MDA-MB231 breast cancer cells secrete ANGPTL2 in vitro. (A) Relative number of proliferating MDA-MB231 cells at the indicated time points of the in vitro culture (4 independent experiments, each containing 4 replicates). On day 1 of cell culture the number of proliferating cells was set at 1. (B) ANGPTL2 protein concentration in the culture medium at the indicated days (4 independent experiments, each containing 4 replicates). (C) The ratio between ANGPTL2 concentration and relative cell number. (D) Comparative ANGPTL2 expression levels of MDA-MB231 cells at the indicated time points (4 independent experiments, each containing 2 replicates). mRNA levels on day 1 of cell culture were set at 1. Error bars show SD. **p<0.01; n.s., not statistically significant.

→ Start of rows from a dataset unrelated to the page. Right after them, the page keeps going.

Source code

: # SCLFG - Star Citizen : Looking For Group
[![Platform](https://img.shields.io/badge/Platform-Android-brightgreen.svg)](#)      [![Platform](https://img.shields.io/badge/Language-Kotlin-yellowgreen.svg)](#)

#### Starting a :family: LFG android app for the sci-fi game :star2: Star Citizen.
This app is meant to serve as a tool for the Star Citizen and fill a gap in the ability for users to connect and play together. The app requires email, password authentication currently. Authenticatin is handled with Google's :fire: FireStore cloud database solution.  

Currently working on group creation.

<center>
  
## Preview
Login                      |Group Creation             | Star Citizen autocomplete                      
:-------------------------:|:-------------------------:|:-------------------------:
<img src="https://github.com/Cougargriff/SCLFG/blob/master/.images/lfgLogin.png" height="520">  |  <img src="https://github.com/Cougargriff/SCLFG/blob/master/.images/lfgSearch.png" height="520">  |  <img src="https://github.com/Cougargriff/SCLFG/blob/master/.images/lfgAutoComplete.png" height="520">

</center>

Serum ANGPTL2 levels increase in parallel with metastasis in a xenograft mouse model

Next, we analyzed whether circulating tumor-cell secreted ANGPTL2 levels reflect cancer progression in vivo in a breast cancer mouse model. To do so, we first examined the ANGPTL2 mRNA levels in various breast cancer cell lines, including MCF-7 (ER+, HER2-), T47D (ER+, HER2-), SK-BR-3 (ER-, HER2+), MDA-MB453 (ER-, HER2+), and MDA-MB231 (ER-, HER2-) (Fig. 2A). As we previously reported (6), ANGPTL2 induction is more robust in MDA-MB231 cells than in other breast cancer cell lines. Therefore, we implanted MDA-MB231 cells harboring a luciferase expression vector (MB231/luc) into the mouse mammary fat pad of JAK3-deficient NOD-SCID (NOJ) mice (7) and then monitored bioluminescence images and serum ANGPTL2 concentrations. Tumors in the mammary fat pad grew gradually, based on bioluminescence analysis, and lung metastasis was observed at 9 weeks after the xenograft (Fig. 2B). Interestingly, serum ANGPTL2 levels in these mice increased significantly once lung metastasis was detected (Fig. 2C). These results suggest that serum ANGPTL2 levels in vivo parallel tumor progression, particularly metastasis.

Fig. 2

ANGPTL2 levels are elevated with metastasis in a xenograft mouse model of human breast cancer. (A) Comparative ANGPTL2 expression levels in various breast cancer cell lines. SK-BR-3 mRNA levels were set at 1. Bars indicate means ± ranges (of 2 independent experiments). (B) Representative bioluminescence images of mice bearing MB231/luc cells. Images were taken at 3, 6, and 9 weeks after implantation (n=6). (C) Serum ANGPTL2 concentrations at the same time points after subcutaneous injection with MB231/luc cells (n=6). Serum ANGPTL2 concentrations were determined by ELISA.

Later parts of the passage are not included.